Freya encontrou o olhar dele, os lábios se curvando em desdém, mesmo com a dor ainda latejando nas suas costas.
A acusação dele era tão absurda que, em vez de deixá-la irritada, apenas engrossou a parede de gelo ao redor do seu coração.
"Que poético, Kristian. Transformar traição numa história de amor épica?"
"Freya Briggs!", o grito dele ecoou entre os carros estacionados.
"Você está delirando. Pense. Por que eu destruiria meu novo começo e minha liberdade por alguém como ela?"
"Você sabe exatamente por quê", ele murmurou entre dentes.
De repente, ela se lembrou de algo. "Ah... você acha que eu ainda sou obcecada por você?!"
Kristian não respondeu, mas a tensão no seu maxilar e o fogo nos seus olhos eram resposta suficiente.
Freya soltou uma risada. "Por que eu ainda iria te querer depois de ser tratada como substituta? Depois da sua infidelidade? Depois de ver você bajular outra mulher?"
As palavras aterrissaram como tapas, fazendo Kristian se enrijecer. "Eu não te traí."

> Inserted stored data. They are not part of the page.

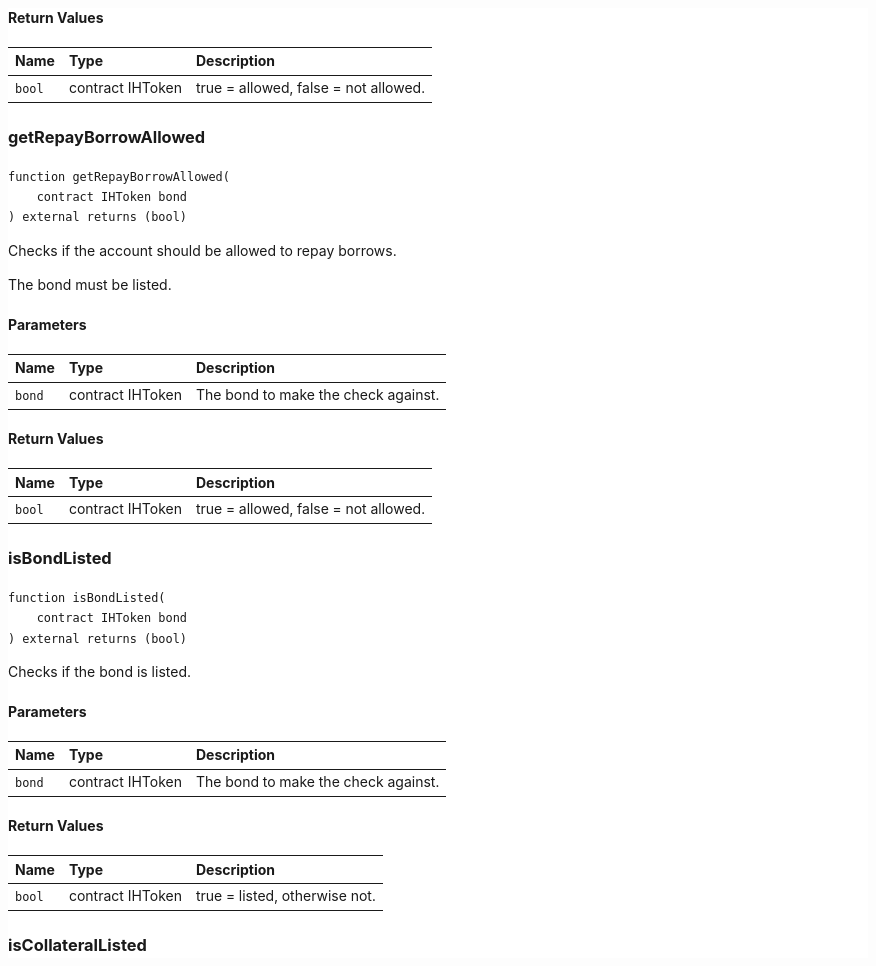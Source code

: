 #### Return Values

| Name   | Type             | Description                          |
| :----- | :--------------- | :----------------------------------- |
| `bool` | contract IHToken | true = allowed, false = not allowed. |

### getRepayBorrowAllowed

```solidity
function getRepayBorrowAllowed(
    contract IHToken bond
) external returns (bool)
```

Checks if the account should be allowed to repay borrows.

The bond must be listed.

#### Parameters

| Name   | Type             | Description                         |
| :----- | :--------------- | :---------------------------------- |
| `bond` | contract IHToken | The bond to make the check against. |

#### Return Values

| Name   | Type             | Description                          |
| :----- | :--------------- | :----------------------------------- |
| `bool` | contract IHToken | true = allowed, false = not allowed. |

### isBondListed

```solidity
function isBondListed(
    contract IHToken bond
) external returns (bool)
```

Checks if the bond is listed.

#### Parameters

| Name   | Type             | Description                         |
| :----- | :--------------- | :---------------------------------- |
| `bond` | contract IHToken | The bond to make the check against. |

#### Return Values

| Name   | Type             | Description                   |
| :----- | :--------------- | :---------------------------- |
| `bool` | contract IHToken | true = listed, otherwise not. |

### isCollateralListed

Com um sorriso sinistro, Freya rebateu: "Você entregou seu coração a ela enquanto usava uma aliança com meu nome. Isso é traição."

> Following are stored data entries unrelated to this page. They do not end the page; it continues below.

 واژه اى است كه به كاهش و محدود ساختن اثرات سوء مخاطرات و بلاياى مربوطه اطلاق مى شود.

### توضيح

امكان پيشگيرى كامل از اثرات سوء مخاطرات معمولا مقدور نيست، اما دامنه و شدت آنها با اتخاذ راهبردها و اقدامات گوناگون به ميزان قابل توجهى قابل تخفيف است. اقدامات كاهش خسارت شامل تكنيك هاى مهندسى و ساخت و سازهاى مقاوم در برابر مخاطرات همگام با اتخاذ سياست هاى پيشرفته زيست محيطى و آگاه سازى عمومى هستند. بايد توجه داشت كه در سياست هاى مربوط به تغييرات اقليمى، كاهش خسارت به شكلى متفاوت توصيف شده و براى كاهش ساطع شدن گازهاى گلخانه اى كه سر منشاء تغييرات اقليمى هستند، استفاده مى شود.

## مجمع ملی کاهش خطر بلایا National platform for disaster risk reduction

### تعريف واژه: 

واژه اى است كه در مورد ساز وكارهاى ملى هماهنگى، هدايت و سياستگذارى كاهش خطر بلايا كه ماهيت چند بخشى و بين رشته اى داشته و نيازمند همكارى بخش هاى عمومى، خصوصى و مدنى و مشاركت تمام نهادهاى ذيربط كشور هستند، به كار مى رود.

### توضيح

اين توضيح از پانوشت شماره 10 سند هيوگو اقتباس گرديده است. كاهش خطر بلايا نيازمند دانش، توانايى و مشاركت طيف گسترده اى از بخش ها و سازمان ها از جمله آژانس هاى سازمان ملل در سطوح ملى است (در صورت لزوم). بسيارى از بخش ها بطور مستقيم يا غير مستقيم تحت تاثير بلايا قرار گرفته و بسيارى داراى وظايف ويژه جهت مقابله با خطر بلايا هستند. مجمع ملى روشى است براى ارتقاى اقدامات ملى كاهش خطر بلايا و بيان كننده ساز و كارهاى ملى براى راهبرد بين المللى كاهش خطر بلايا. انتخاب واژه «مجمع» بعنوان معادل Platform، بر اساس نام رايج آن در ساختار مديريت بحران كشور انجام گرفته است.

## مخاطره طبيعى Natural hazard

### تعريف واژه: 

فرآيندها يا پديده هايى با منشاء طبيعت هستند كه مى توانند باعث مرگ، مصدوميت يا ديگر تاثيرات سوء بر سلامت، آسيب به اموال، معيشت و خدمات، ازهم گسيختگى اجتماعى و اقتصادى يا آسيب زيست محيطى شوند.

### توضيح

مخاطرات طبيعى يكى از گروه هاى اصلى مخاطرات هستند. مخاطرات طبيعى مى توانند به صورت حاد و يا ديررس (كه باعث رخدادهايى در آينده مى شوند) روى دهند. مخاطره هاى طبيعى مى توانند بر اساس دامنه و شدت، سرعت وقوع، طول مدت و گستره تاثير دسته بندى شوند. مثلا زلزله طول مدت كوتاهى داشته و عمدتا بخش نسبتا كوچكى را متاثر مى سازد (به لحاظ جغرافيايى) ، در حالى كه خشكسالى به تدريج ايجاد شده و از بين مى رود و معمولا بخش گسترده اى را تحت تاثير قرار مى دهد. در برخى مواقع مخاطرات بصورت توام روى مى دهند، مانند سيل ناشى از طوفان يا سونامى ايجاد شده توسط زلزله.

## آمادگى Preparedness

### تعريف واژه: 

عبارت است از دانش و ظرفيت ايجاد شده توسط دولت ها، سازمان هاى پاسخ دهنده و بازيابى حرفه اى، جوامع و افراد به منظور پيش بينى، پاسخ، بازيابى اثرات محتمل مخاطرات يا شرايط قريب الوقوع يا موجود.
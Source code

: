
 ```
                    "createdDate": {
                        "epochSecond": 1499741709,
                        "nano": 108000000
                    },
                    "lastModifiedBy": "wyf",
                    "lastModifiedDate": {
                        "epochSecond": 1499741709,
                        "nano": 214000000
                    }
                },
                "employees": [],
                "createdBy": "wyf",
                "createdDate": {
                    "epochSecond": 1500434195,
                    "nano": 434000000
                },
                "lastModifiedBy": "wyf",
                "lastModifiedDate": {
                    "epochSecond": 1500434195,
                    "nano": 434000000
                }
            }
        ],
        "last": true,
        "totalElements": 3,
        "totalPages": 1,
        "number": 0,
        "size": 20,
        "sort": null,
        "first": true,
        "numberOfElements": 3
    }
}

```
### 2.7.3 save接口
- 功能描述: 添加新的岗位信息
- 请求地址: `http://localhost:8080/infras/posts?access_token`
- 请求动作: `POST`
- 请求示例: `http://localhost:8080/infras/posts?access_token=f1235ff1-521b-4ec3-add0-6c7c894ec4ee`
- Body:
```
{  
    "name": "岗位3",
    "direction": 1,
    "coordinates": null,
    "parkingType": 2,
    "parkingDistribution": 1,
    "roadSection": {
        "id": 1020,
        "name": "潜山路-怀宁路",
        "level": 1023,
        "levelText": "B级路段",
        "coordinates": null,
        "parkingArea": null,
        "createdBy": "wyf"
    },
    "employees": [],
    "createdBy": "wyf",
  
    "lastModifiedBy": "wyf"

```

"Pare de mudar de assunto", ele disparou.
"Você é quem está alucinando!"
Um breve silêncio surgiu entre eles. Kristian a estudou com os olhos, como se estivesse desvendando suas camadas pela primeira vez.
Mesmo diante do escrutínio sufocante dele, Freya se recusou a ceder. "Então ela alegou que eu contratei um homem para matá-la, e você simplesmente... acreditou nela?"
A raiva dele vacilou sob seu olhar inabalável, mas a camada de gelo permaneceu. "Sim. Ashley nunca mente. E ela tem provas."
Freya arqueou as sobrancelhas.
Apertando a alça da bolsa para tentar conter a raiva, ela disse: "Perfeito, vamos para o hospital. Agora."
Kristian piscou, surpreso com a proposta.
Afinal, pessoas culpadas costumavam evitar confrontos.
A dúvida brotou dentro dele. Será que as provas foram fabricadas?
"Vamos, se mova", ela pediu, o arrancando dos seus pensamentos.
Kristian a soltou, intimidado com a frieza dela. Uma sensação incômoda se instalou no seu peito, mas seria irritação ou culpa? Antes que pudesse nomear esse sentimento, ele pegou as chaves e abriu a porta do carro.